Dziewięć godzin głosowania w internecie i "koniec kryzysu" we Włoszech


Aż 79 procent członków włoskiego Ruchu Pięciu Gwiazd zgodziło się na to, by formacja ta utworzyła rząd z centrolewicową Partią Demokratyczną - poinformowało we wtorek po zakończeniu internetowego głosowania kierownictwo Ruchu. Otwiera to drogę do powołania gabinetu w Rzymie.

Głosowanie Ruchu Pięciu Gwiazd - założonego w sieci i swą działalność opierającego na demokracji bezpośredniej - odbyło się we wtorek w godzinach 9-18 na platformie internetowej Rousseau, za pośrednictwem której kierownictwo formacji kontaktuje się ze swymi działaczami i sympatykami.

Pomysłodawcą i administratorem Rousseau jest syn współzałożyciela Ruchu Pięciu Gwiazd, Gianroberto Casaleggio, Davide. Platforma utrzymywana jest głównie ze składek parlamentarzystów tego ugrupowania, którzy co miesiąc wpłacają na jej rzecz po 300 euro.

W głosowaniu mogło wziąć udział 117 tysięcy członków Ruchu. Jak przekazało ugrupowanie, w procesie decyzyjnym wzięło udział 80 tysięcy z nich.

79,3 proc. (63 tys.) głosujących było za wspólnym gabinetem z PD, a 20,7 proc. (17 tys.) przeciw jego powołaniu.

Pierwsze takie rozwiązanie

Komentując dane zebrane w głosowaniu, lider ugrupowania Luigi Di Maio cytowany przez agencję Reutera uznał, że oznacza to "koniec kryzysu" politycznego we Włoszech.

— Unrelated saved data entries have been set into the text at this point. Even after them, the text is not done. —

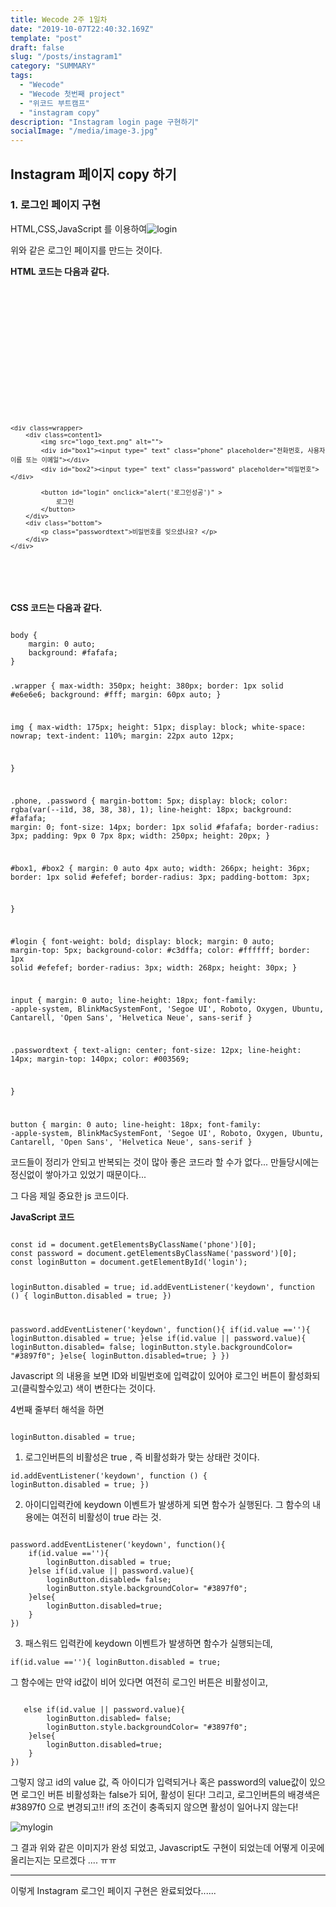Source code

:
 ```yaml
---
title: Wecode 2주 1일차
date: "2019-10-07T22:40:32.169Z"
template: "post"
draft: false
slug: "/posts/instagram1"
category: "SUMMARY"
tags:
  - "Wecode"
  - "Wecode 첫번째 project"
  - "위코드 부트캠프"
  - "instagram copy"
description: "Instagram login page 구현하기"
socialImage: "/media/image-3.jpg"
---
```



## Instagram 페이지 copy 하기

### 1. 로그인 페이지 구현 ​
HTML,CSS,JavaScript 를 이용하여![login](/media/login.png) 

위와 같은 로그인 페이지를 만드는 것이다.

**HTML 코드는 다음과 같다.**
<code>
<!DOCTYPE html>
<html lang="en">

<head>
    <meta charset="UTF-8">
    <meta name="viewport" content="width=device-width, initial-scale=1.0">
    <link rel="stylesheet" href="common.css">
    <link rel="stylesheet" href="login.css">
    <title>repl.it</title>
</head>

<body>
    
    <div class=wrapper>
        <div class=content1>
            <img src="logo_text.png" alt="">
            <div id="box1"><input type=" text" class="phone" placeholder="전화번호, 사용자 이름 또는 이메일"></div>
            <div id="box2"><input type=" text" class="password" placeholder="비밀번호"></div>

            <button id="login" onclick="alert('로그인성공')" >
                로그인
            </button>
        </div>
        <div class="bottom">
            <p class="passwordtext">비밀번호를 잊으셨나요? </p>
        </div>
    </div>


</body>
<script src="login.js"></script>
</html>
</code>

**CSS 코드는 다음과 같다.**

<code>
body {
    margin: 0 auto;
    background: #fafafa;
}

.wrapper {
    max-width: 350px;
    height: 380px;
    border: 1px solid #e6e6e6;
    background: #fff;
    margin: 60px auto;
}

img {
    max-width: 175px;
    height: 51px;
    display: block;
    white-space: nowrap;
    text-indent: 110%;
    margin: 22px auto 12px;

}

.phone,
.password {
    margin-bottom: 5px;
    display: block;
    color: rgba(var(--i1d, 38, 38, 38), 1);
    line-height: 18px;
    background: #fafafa;
    margin: 0;
    font-size: 14px;
    border: 1px solid #fafafa;
    border-radius: 3px;
    padding: 9px 0 7px 8px;
    width: 250px;
    height: 20px;
}

#box1,
#box2 {
    margin: 0 auto 4px auto;
    width: 266px;
    height: 36px;
    border: 1px solid #efefef;
    border-radius: 3px;
    padding-bottom: 3px;


}

#login {
    font-weight: bold;
    display: block;
    margin: 0 auto;
    margin-top: 5px;
    background-color: #c3dffa;
    color: #ffffff;
    border: 1px solid #efefef;
    border-radius: 3px;
    width: 268px;
    height: 30px;
}

input {
    margin: 0 auto;
    line-height: 18px;
    font-family: -apple-system, BlinkMacSystemFont, 'Segoe UI', Roboto, Oxygen, Ubuntu, Cantarell, 'Open Sans', 'Helvetica Neue', sans-serif
}

.passwordtext {
    text-align: center;
    font-size: 12px;
    line-height: 14px;
    margin-top: 140px;
    color: #003569;

}

button {
    margin: 0 auto;
    line-height: 18px;
    font-family: -apple-system, BlinkMacSystemFont, 'Segoe UI', Roboto, Oxygen, Ubuntu, Cantarell, 'Open Sans', 'Helvetica Neue', sans-serif
}
</code>



코드들이 정리가 안되고 반복되는 것이 많아 좋은 코드라 할 수가 없다...
만들당시에는 정신없이 쌓아가고 있었기 때문이다...

그 다음 제일 중요한 js 코드이다.

**JavaScript 코드**

<code>
const id = document.getElementsByClassName('phone')[0];
const password = document.getElementsByClassName('password')[0];
const loginButton = document.getElementById('login');

loginButton.disabled = true;
id.addEventListener('keydown', function () {
    loginButton.disabled = true;
})

password.addEventListener('keydown', function(){
    if(id.value ==''){
        loginButton.disabled = true;
    }else if(id.value || password.value){
        loginButton.disabled= false;
        loginButton.style.backgroundColor= "#3897f0";
    }else{
        loginButton.disabled=true;
    }
})
</code>



Javascript 의 내용을 보면 ID와 비밀번호에 입력값이 있어야 로그인 버튼이 활성화되고(클릭할수있고) 색이 변한다는 것이다.

4번째 줄부터 해석을 하면

<code>
loginButton.disabled = true;
</code>

1) 로그인버튼의 비활성은 true , 즉 비활성화가 맞는 상태란 것이다.


<code>id.addEventListener('keydown', function () {
    loginButton.disabled = true;
})</code>

2) 아이디입력칸에 keydown 이벤트가 발생하게 되면 함수가 실행된다. 그 함수의 내용에는 여전히 비활성이 true 라는 것.

<code>
password.addEventListener('keydown', function(){
    if(id.value ==''){
        loginButton.disabled = true;
    }else if(id.value || password.value){
        loginButton.disabled= false;
        loginButton.style.backgroundColor= "#3897f0";
    }else{
        loginButton.disabled=true;
    }
})
</code>

3) 패스워드 입력칸에 keydown 이벤트가 발생하면 함수가 실행되는데, 

<code>if(id.value ==''){
        loginButton.disabled = true;</code>
        
   그 함수에는 만약 id값이 비어 있다면 여전히 로그인 버튼은 비활성이고, 
   
   <code>
   else if(id.value || password.value){
        loginButton.disabled= false;
        loginButton.style.backgroundColor= "#3897f0";
    }else{
        loginButton.disabled=true;
    }
})
</code>

그렇지 않고 id의 value 값, 즉 아이디가 입력되거나 혹은 password의 value값이 있으면 로그인 버튼 비활성화는 false가 되어, 활성이 된다! 그리고, 로그인버튼의 배경색은 #3897f0 으로 변경되고!! if의 조건이 충족되지 않으면 활성이 일어나지 않는다!



![mylogin](/media/mylogin.png)

그 결과 위와 같은 이미지가 완성 되었고, Javascript도 구현이 되었는데 어떻게 이곳에 올리는지는 모르겠다 .... ㅠㅠ

----------------------------------------------------------------------------

이렇게 Instagram 로그인 페이지 구현은 완료되었다......

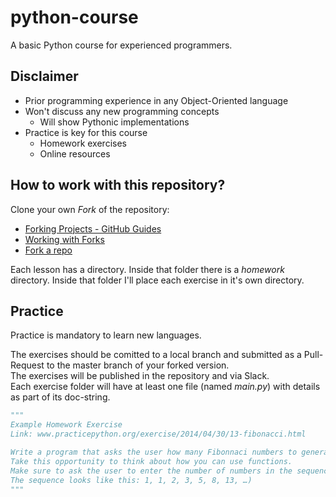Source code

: # python-course
A basic Python course for experienced programmers.

## Disclaimer
- Prior programming experience in any Object-Oriented language
- Won't discuss any new programming concepts
  - Will show Pythonic implementations
- Practice is key for this course
  - Homework exercises
  - Online resources

## How to work with this repository?
Clone your own _Fork_ of the repository:
  - [Forking Projects - GitHub Guides](https://guides.github.com/activities/forking/)
  - [Working with Forks](https://help.github.com/en/articles/working-with-forks)
  - [Fork a repo](https://help.github.com/en/articles/fork-a-repo)

Each lesson has a directory. 
Inside that folder there is a _homework_ directory. 
Inside that folder I'll place each exercise in it's own directory.

## Practice
Practice is mandatory to learn new languages.

The exercises should be comitted to a local branch and submitted as a Pull-Request to the master branch of your forked version.  
The exercises will be published in the repository and via Slack.  
Each exercise folder will have at least one file (named *main.py*) with details as part of its doc-string.
```python
"""
Example Homework Exercise
Link: www.practicepython.org/exercise/2014/04/30/13-fibonacci.html

Write a program that asks the user how many Fibonnaci numbers to generate and then generates them.
Take this opportunity to think about how you can use functions.
Make sure to ask the user to enter the number of numbers in the sequence to generate.(Hint: The Fibonnaci seqence is a sequence of numbers where the next number in the sequence is the sum of the previous two numbers in the sequence.
The sequence looks like this: 1, 1, 2, 3, 5, 8, 13, …)
"""
```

- To nasze ugrupowanie jest gwarantem stabilności kraju, (choć - red.) zarzucano nam, że jesteśmy źródłem niestabilności i nieprzewidywalności - mówił. - Nie chcieliśmy rządu za wszelką cenę - zapewnił.

- Jesteśmy zadowoleni z pracy w ostatnim miesiącu - mówił Di Maio, podsumowując rozmowy koalicyjne. Ponownie oskarżył Ligę z jej liderem Matteo Salvinim o to, że zrywając koalicję wykonała "nieodpowiedzialny gest". - Jestem bardzo dumny z głosowania i z rządu, który powstanie - oświadczył Di Maio, którego rola w nowym gabinecie pozostaje zagadką.

- Teraz - dodał - przechodzimy do ostatniego kroku, czyli składu rządu.

Członkowie Ruchu odpowiadali we wtorek na pytanie, czy popierają utworzenie rządu z Partią Demokratyczną, na czele którego stanie dotychczasowy premier Giuseppe Conte.

Wynik głosowania jest wiążący dla Ruchu, prowadzącego nadal rozmowy z PD na temat obsady stanowisk ministerialnych.

Po raz pierwszy we Włoszech przeprowadzono tego typu konsultacje, których nie przewiduje oficjalna procedura powołania Rady Ministrów.

Głosowanie to odbyło się pod koniec pierwszego miesiąca kryzysu rządowego, do którego doszło po rozpadzie poprzedniej koalicji Ruchu Pięciu Gwiazd z prawicową Ligą.

We wtorek po południu, jeszcze w trakcie głosowania, Luigi Di Maio mówił, że decydując o przyszłości proponowanego gabinetu, Włosi "już wygrali".

- Wszyscy wiedzą, że ten rząd powstanie dzięki głosowaniu Włochów, którzy podejmują decyzję, nie cedując tego na innych. Dzisiaj odniesiemy wielki sukces demokracji bezpośredniej, która decyduje - dodał Di Maio.